What is Foreign Exchange Risk?
Foreign exchange risk refers to the losses that an international financial transaction may incur due to currency fluctuations. Also known as currency risk, FX risk and exchange-rate risk, it describes the possibility that an investment’s value may decrease due to changes in the relative value of the involved currencies. Investors may experience jurisdiction risk in the form of foreign exchange risk.
Key Takeaways
- Foreign exchange risk refers to the losses that an international financial transaction may incur due to currency fluctuations.
- Foreign exchange risk can also affect investors, who trade in international markets, and businesses engaged in the import/export of products or services to multiple countries.
- Three types of foreign exchange risk are transaction, translation, and economic risk.
Understanding Foreign Exchange Risk
Foreign exchange risk arises when a company engages in financial transactions denominated in a currency other than the currency where that company is based. Any appreciation/depreciation of the base currency or the depreciation/appreciation of the denominated currency will affect the cash flows emanating from that transaction. Foreign exchange risk can also affect investors, who trade in international markets, and businesses engaged in the import/export of products or services to multiple countries.

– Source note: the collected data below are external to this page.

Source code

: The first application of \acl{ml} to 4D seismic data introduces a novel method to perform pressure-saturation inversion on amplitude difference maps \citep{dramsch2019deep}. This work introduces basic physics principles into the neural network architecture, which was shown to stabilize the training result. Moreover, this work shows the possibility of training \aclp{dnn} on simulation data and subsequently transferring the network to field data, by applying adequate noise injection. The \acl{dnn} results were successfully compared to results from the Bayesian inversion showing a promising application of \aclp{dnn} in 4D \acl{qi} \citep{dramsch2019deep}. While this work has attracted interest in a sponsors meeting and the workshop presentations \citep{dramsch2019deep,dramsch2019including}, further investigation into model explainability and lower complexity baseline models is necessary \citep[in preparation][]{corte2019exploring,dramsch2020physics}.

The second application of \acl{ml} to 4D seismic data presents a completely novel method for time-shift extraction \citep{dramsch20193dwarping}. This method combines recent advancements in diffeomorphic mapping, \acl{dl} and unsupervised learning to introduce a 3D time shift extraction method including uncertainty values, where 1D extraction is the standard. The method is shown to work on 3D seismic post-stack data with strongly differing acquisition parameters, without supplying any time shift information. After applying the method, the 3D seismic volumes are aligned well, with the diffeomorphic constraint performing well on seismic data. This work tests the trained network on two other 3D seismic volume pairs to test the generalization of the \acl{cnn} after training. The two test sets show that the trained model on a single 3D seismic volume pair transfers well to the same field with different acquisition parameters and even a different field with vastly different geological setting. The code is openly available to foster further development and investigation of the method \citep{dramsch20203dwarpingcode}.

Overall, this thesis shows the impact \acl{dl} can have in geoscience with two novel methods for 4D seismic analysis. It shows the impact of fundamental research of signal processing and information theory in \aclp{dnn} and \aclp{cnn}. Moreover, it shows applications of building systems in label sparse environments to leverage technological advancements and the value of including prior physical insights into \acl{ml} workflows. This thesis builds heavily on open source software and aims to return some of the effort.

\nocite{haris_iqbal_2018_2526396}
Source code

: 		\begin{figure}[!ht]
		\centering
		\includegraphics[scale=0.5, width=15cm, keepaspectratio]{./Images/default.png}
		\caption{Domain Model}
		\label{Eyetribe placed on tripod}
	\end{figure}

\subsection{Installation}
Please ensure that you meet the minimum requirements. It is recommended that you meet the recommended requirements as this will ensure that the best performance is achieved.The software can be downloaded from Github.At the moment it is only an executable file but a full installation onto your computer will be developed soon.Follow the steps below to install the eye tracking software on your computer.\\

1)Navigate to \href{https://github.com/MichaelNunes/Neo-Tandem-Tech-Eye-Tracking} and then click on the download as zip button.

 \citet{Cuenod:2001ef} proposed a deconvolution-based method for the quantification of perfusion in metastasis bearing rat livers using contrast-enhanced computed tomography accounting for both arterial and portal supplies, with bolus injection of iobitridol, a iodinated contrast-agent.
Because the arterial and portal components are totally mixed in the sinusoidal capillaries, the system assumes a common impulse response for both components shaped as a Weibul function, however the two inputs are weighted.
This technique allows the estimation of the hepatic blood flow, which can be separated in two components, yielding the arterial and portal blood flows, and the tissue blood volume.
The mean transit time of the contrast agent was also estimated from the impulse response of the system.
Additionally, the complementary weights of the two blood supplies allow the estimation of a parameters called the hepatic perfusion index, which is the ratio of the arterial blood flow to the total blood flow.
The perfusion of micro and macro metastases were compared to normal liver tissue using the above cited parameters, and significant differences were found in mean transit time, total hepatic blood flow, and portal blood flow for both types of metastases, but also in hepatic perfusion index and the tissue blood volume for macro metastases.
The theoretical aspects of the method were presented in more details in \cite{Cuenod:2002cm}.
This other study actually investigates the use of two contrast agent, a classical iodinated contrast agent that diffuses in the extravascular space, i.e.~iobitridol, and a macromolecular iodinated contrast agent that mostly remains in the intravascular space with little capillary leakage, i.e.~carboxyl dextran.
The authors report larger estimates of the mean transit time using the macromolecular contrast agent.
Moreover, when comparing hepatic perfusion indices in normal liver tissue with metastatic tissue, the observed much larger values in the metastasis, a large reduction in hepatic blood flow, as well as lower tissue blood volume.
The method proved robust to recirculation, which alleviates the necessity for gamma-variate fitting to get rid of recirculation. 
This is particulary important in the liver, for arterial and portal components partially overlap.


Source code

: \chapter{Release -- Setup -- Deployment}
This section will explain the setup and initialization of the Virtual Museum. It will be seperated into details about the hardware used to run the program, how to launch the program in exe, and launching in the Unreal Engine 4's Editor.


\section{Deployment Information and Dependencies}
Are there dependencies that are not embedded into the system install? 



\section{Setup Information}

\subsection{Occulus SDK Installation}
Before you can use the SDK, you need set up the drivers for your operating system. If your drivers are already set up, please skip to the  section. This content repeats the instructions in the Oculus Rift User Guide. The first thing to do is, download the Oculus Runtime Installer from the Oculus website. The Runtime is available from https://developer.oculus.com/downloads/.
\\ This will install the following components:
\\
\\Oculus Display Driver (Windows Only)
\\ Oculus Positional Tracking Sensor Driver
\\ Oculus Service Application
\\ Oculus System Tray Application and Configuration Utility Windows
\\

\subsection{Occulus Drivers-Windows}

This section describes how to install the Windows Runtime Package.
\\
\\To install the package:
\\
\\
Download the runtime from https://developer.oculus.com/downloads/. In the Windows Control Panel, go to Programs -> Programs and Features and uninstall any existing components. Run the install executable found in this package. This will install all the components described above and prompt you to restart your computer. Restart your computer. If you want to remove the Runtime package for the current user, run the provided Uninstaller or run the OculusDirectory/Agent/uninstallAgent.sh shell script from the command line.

The proceeds of a closed trade, whether it is a profit or loss, will be denominated in the foreign currency and will need to be converted back to the investor's base currency. Fluctuations in the exchange rate could adversely affect this conversion resulting in a lower-than-expected amount.
An import/export business exposes itself to foreign exchange risk by having account payables and receivables affected by currency exchange rates. This risk originates when a contract between two parties specifies exact prices for goods or services, as well as delivery dates. If a currency’s value fluctuates between when the contract is signed and the delivery date, it could cause a loss for one of the parties.
There are three types of foreign exchange risk:- Transaction risk: This is the risk that a company faces when it's buying a product from a company located in another country. The price of the product will be denominated in the selling company's currency. If the selling company's currency were to appreciate versus the buying company's currency then the company doing the buying will have to make a larger payment in its base currency to meet the contracted price.
- Translation risk: A parent company owning a subsidiary in another country could face losses when the subsidiary's financial statements, which will be denominated in that country's currency, have to be translated back to the parent company's currency.
- Economic risk: Also called forecast risk, refers to when a company’s market value is continuously impacted by an unavoidable exposure to currency fluctuations.
Companies that are subject to FX risk can implement hedging strategies to mitigate that risk. This usually involves forward contracts, options, and other exotic financial products and, if done properly, can protect the company from unwanted foreign exchange moves.